Problem: Entries follow. Give back exactly the lines starting at the one containing "- ✅ Transparent" and ending at the one containing "safechain && npm", and no other lines.

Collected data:
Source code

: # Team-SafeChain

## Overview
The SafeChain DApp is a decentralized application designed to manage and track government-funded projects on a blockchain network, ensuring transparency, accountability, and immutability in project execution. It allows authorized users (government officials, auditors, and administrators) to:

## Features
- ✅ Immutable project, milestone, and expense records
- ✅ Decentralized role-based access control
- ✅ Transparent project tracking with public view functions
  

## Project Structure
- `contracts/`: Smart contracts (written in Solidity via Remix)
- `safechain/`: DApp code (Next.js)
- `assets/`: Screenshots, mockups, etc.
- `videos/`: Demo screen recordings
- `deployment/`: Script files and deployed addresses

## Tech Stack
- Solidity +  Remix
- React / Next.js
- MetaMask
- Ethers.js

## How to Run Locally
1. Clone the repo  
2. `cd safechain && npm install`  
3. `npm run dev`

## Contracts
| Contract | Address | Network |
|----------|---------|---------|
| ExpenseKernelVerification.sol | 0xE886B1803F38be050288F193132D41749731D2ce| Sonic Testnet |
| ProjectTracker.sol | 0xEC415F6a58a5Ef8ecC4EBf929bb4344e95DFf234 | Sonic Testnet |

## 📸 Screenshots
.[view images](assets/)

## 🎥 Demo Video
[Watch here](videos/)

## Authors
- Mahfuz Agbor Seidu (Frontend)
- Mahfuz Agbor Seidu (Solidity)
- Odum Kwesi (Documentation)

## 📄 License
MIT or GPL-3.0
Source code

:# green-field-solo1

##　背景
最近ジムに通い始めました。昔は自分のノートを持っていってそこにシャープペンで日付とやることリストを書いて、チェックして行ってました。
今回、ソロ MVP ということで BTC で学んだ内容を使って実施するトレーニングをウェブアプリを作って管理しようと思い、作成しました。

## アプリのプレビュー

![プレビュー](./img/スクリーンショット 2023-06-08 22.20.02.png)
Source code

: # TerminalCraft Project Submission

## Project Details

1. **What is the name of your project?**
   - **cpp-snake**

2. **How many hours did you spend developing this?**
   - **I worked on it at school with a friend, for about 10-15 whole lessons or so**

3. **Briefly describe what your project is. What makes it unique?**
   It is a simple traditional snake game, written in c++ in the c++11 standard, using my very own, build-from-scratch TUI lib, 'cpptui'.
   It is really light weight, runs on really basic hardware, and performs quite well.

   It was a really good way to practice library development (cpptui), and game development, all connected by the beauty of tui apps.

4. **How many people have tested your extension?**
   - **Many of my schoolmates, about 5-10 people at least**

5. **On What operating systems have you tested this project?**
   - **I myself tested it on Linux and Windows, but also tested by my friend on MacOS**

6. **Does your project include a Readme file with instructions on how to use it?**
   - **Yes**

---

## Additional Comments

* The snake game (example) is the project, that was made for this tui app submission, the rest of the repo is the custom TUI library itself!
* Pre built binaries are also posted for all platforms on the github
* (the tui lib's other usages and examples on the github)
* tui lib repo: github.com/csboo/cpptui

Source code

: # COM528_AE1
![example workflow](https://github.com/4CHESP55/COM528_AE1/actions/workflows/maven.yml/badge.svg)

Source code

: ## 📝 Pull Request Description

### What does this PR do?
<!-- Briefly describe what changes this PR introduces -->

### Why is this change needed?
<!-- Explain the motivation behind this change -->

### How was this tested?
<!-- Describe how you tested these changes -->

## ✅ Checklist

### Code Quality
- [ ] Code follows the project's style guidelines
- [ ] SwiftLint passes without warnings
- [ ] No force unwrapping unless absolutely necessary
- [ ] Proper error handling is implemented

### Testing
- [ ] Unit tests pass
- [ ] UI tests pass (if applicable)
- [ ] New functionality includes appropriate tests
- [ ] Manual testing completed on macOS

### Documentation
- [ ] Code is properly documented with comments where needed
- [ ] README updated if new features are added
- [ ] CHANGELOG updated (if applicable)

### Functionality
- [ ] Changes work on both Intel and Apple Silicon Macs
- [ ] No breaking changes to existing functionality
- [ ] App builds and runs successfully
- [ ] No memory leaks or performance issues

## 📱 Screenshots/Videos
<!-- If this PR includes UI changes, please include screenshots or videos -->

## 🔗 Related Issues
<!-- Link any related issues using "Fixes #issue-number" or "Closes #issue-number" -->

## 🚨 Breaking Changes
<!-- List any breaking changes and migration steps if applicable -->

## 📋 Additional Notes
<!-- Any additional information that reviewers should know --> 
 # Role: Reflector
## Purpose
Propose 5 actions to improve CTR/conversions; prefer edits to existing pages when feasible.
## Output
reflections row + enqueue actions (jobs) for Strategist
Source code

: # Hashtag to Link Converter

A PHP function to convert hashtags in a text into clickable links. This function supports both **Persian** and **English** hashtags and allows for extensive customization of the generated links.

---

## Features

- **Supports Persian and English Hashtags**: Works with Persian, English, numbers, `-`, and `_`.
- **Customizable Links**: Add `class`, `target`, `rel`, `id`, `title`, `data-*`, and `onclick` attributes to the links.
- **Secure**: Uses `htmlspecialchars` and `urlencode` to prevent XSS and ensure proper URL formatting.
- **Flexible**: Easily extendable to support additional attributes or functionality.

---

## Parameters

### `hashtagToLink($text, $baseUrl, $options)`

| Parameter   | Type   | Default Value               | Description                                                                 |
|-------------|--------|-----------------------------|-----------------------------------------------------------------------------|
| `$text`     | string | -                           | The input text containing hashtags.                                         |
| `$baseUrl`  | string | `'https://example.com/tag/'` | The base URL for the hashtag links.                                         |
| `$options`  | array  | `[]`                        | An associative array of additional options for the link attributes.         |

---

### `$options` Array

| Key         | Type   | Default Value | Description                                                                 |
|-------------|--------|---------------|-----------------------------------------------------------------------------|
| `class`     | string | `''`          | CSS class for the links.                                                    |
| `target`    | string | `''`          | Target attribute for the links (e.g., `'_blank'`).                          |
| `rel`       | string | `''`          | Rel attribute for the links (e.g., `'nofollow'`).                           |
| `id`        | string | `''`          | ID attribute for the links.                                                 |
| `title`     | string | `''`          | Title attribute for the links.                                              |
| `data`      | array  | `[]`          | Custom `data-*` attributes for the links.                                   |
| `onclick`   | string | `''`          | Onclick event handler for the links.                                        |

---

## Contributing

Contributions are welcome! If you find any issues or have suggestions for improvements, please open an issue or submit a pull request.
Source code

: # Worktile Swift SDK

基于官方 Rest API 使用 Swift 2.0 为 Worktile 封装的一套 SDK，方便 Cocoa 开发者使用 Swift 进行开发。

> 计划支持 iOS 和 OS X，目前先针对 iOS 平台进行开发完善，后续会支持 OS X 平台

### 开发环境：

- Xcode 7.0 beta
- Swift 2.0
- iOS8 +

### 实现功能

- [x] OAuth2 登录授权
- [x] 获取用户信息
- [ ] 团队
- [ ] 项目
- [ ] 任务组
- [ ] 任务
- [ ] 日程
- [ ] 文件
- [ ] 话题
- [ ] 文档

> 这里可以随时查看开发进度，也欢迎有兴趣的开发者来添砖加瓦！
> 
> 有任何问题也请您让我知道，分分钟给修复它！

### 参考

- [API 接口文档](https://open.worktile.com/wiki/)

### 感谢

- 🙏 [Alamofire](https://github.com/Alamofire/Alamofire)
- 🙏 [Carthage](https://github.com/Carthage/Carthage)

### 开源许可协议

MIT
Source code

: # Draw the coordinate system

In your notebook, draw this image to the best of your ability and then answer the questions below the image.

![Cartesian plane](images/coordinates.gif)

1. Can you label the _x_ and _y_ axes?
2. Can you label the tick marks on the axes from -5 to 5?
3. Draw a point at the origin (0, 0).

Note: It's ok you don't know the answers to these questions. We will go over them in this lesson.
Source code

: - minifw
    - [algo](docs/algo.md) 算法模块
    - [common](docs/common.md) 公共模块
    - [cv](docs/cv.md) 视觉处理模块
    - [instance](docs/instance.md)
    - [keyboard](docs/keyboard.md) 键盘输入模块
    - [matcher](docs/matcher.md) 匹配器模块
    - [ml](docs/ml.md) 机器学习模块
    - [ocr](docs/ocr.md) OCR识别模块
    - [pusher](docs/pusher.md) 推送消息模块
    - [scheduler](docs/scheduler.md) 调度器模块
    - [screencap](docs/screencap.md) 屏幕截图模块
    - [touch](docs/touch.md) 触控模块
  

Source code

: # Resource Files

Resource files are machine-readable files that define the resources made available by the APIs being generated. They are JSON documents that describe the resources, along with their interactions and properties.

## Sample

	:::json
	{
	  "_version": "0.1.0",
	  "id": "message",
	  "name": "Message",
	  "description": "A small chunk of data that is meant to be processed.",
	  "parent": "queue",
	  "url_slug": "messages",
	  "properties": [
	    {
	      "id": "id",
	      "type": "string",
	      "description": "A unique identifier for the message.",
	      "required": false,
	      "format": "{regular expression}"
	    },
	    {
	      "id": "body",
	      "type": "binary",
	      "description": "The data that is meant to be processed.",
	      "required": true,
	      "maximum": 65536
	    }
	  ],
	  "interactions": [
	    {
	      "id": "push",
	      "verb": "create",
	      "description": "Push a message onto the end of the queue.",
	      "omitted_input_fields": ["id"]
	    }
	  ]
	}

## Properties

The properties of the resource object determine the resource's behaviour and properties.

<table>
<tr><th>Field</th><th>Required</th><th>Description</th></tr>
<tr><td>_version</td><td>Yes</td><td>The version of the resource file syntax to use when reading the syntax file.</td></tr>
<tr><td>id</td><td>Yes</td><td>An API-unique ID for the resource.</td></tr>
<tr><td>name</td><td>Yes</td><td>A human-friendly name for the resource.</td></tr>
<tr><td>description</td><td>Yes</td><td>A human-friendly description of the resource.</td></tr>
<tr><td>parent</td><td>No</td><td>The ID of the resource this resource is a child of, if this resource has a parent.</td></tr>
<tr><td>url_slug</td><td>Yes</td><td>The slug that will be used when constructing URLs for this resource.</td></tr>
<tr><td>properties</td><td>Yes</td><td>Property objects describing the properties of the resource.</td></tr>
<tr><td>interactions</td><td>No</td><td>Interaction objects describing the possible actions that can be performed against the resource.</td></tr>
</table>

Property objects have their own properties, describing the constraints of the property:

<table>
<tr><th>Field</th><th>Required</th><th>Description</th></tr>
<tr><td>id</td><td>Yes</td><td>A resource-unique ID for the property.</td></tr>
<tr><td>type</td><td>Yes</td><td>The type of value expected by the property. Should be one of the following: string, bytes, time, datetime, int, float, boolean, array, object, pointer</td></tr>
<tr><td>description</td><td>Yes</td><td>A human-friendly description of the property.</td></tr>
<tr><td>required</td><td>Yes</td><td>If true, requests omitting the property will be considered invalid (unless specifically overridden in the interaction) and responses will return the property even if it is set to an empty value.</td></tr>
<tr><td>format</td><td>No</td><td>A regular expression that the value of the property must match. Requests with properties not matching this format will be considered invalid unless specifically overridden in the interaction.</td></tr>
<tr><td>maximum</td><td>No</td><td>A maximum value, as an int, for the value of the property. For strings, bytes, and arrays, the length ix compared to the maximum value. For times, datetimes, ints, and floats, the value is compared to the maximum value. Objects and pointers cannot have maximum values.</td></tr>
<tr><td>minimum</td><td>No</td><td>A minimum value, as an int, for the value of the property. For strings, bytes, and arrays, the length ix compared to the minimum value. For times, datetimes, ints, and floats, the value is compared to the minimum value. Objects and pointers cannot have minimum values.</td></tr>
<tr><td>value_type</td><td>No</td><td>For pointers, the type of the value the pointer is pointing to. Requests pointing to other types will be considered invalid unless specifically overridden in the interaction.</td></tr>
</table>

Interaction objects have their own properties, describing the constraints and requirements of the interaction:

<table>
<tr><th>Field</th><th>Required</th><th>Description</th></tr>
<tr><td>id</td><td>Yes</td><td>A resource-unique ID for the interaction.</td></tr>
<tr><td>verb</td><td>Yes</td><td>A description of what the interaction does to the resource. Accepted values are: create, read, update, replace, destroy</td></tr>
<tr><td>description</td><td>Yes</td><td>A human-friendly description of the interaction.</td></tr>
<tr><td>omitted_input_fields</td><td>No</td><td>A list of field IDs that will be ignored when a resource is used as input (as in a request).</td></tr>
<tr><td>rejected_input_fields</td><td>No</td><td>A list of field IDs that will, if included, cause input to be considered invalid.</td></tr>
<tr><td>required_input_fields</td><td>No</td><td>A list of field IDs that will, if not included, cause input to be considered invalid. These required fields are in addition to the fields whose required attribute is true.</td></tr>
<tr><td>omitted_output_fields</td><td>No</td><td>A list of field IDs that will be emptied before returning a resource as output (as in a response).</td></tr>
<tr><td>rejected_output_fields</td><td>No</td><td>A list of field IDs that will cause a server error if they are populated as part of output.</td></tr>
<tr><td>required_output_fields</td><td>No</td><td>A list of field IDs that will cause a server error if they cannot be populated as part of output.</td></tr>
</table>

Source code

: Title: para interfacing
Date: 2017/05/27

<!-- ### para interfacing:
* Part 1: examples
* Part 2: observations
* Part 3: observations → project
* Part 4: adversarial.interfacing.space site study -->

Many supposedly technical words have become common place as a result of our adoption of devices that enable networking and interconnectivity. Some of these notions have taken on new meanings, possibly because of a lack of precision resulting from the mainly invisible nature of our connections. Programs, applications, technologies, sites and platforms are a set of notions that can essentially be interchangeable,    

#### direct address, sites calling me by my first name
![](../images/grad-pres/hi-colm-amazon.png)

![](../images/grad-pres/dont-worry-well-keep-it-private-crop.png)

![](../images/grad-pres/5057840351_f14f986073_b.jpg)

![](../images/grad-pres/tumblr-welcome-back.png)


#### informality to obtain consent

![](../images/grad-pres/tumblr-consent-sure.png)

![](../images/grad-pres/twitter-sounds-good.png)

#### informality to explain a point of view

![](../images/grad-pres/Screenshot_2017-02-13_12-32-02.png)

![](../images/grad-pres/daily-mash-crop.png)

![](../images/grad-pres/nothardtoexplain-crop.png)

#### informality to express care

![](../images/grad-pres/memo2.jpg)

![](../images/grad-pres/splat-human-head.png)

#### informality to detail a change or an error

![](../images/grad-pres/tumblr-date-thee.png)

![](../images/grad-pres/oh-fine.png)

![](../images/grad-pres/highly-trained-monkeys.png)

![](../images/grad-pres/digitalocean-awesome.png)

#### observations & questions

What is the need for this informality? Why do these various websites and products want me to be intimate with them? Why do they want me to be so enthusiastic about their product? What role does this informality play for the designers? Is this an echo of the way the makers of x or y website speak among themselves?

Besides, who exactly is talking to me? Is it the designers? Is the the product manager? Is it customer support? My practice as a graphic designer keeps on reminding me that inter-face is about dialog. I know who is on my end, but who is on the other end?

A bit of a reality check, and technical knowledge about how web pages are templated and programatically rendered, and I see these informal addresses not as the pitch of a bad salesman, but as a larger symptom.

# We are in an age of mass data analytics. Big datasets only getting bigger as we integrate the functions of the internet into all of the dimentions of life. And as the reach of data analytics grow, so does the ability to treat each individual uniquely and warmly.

Task answer:
- ✅ Transparent project tracking with public view functions
  

## Project Structure
- `contracts/`: Smart contracts (written in Solidity via Remix)
- `safechain/`: DApp code (Next.js)
- `assets/`: Screenshots, mockups, etc.
- `videos/`: Demo screen recordings
- `deployment/`: Script files and deployed addresses

## Tech Stack
- Solidity +  Remix
- React / Next.js
- MetaMask
- Ethers.js

## How to Run Locally
1. Clone the repo  
2. `cd safechain && npm install`  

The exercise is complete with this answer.